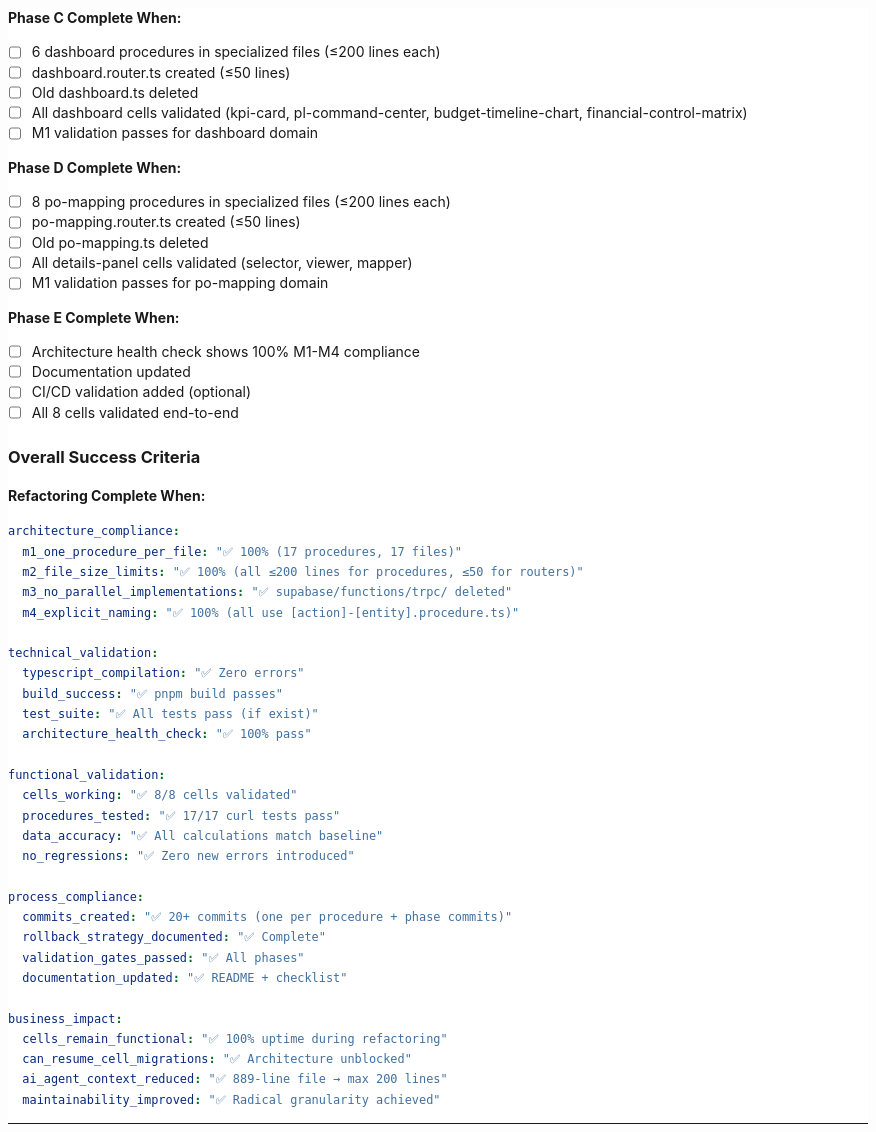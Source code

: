 **Phase C Complete When:**
- [ ] 6 dashboard procedures in specialized files (≤200 lines each)
- [ ] dashboard.router.ts created (≤50 lines)
- [ ] Old dashboard.ts deleted
- [ ] All dashboard cells validated (kpi-card, pl-command-center, budget-timeline-chart, financial-control-matrix)
- [ ] M1 validation passes for dashboard domain

**Phase D Complete When:**
- [ ] 8 po-mapping procedures in specialized files (≤200 lines each)
- [ ] po-mapping.router.ts created (≤50 lines)
- [ ] Old po-mapping.ts deleted
- [ ] All details-panel cells validated (selector, viewer, mapper)
- [ ] M1 validation passes for po-mapping domain

**Phase E Complete When:**
- [ ] Architecture health check shows 100% M1-M4 compliance
- [ ] Documentation updated
- [ ] CI/CD validation added (optional)
- [ ] All 8 cells validated end-to-end

### Overall Success Criteria

**Refactoring Complete When:**

```yaml
architecture_compliance:
  m1_one_procedure_per_file: "✅ 100% (17 procedures, 17 files)"
  m2_file_size_limits: "✅ 100% (all ≤200 lines for procedures, ≤50 for routers)"
  m3_no_parallel_implementations: "✅ supabase/functions/trpc/ deleted"
  m4_explicit_naming: "✅ 100% (all use [action]-[entity].procedure.ts)"

technical_validation:
  typescript_compilation: "✅ Zero errors"
  build_success: "✅ pnpm build passes"
  test_suite: "✅ All tests pass (if exist)"
  architecture_health_check: "✅ 100% pass"

functional_validation:
  cells_working: "✅ 8/8 cells validated"
  procedures_tested: "✅ 17/17 curl tests pass"
  data_accuracy: "✅ All calculations match baseline"
  no_regressions: "✅ Zero new errors introduced"

process_compliance:
  commits_created: "✅ 20+ commits (one per procedure + phase commits)"
  rollback_strategy_documented: "✅ Complete"
  validation_gates_passed: "✅ All phases"
  documentation_updated: "✅ README + checklist"

business_impact:
  cells_remain_functional: "✅ 100% uptime during refactoring"
  can_resume_cell_migrations: "✅ Architecture unblocked"
  ai_agent_context_reduced: "✅ 889-line file → max 200 lines"
  maintainability_improved: "✅ Radical granularity achieved"
```

---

EXERCISE DESCRIPTION | Would you return the entries verbatim, minus any images?

ANSWER TO THIS TASK |
Source code

: **Phase C Complete When:**
- [ ] 6 dashboard procedures in specialized files (≤200 lines each)
- [ ] dashboard.router.ts created (≤50 lines)
- [ ] Old dashboard.ts deleted
- [ ] All dashboard cells validated (kpi-card, pl-command-center, budget-timeline-chart, financial-control-matrix)
- [ ] M1 validation passes for dashboard domain

**Phase D Complete When:**
- [ ] 8 po-mapping procedures in specialized files (≤200 lines each)
- [ ] po-mapping.router.ts created (≤50 lines)
- [ ] Old po-mapping.ts deleted
- [ ] All details-panel cells validated (selector, viewer, mapper)
- [ ] M1 validation passes for po-mapping domain

**Phase E Complete When:**
- [ ] Architecture health check shows 100% M1-M4 compliance
- [ ] Documentation updated
- [ ] CI/CD validation added (optional)
- [ ] All 8 cells validated end-to-end

### Overall Success Criteria

**Refactoring Complete When:**

```yaml
architecture_compliance:
  m1_one_procedure_per_file: "✅ 100% (17 procedures, 17 files)"
  m2_file_size_limits: "✅ 100% (all ≤200 lines for procedures, ≤50 for routers)"
  m3_no_parallel_implementations: "✅ supabase/functions/trpc/ deleted"
  m4_explicit_naming: "✅ 100% (all use [action]-[entity].procedure.ts)"

technical_validation:
  typescript_compilation: "✅ Zero errors"
  build_success: "✅ pnpm build passes"
  test_suite: "✅ All tests pass (if exist)"
  architecture_health_check: "✅ 100% pass"

functional_validation:
  cells_working: "✅ 8/8 cells validated"
  procedures_tested: "✅ 17/17 curl tests pass"
  data_accuracy: "✅ All calculations match baseline"
  no_regressions: "✅ Zero new errors introduced"

process_compliance:
  commits_created: "✅ 20+ commits (one per procedure + phase commits)"
  rollback_strategy_documented: "✅ Complete"
  validation_gates_passed: "✅ All phases"
  documentation_updated: "✅ README + checklist"

business_impact:
  cells_remain_functional: "✅ 100% uptime during refactoring"
  can_resume_cell_migrations: "✅ Architecture unblocked"
  ai_agent_context_reduced: "✅ 889-line file → max 200 lines"
  maintainability_improved: "✅ Radical granularity achieved"
```

---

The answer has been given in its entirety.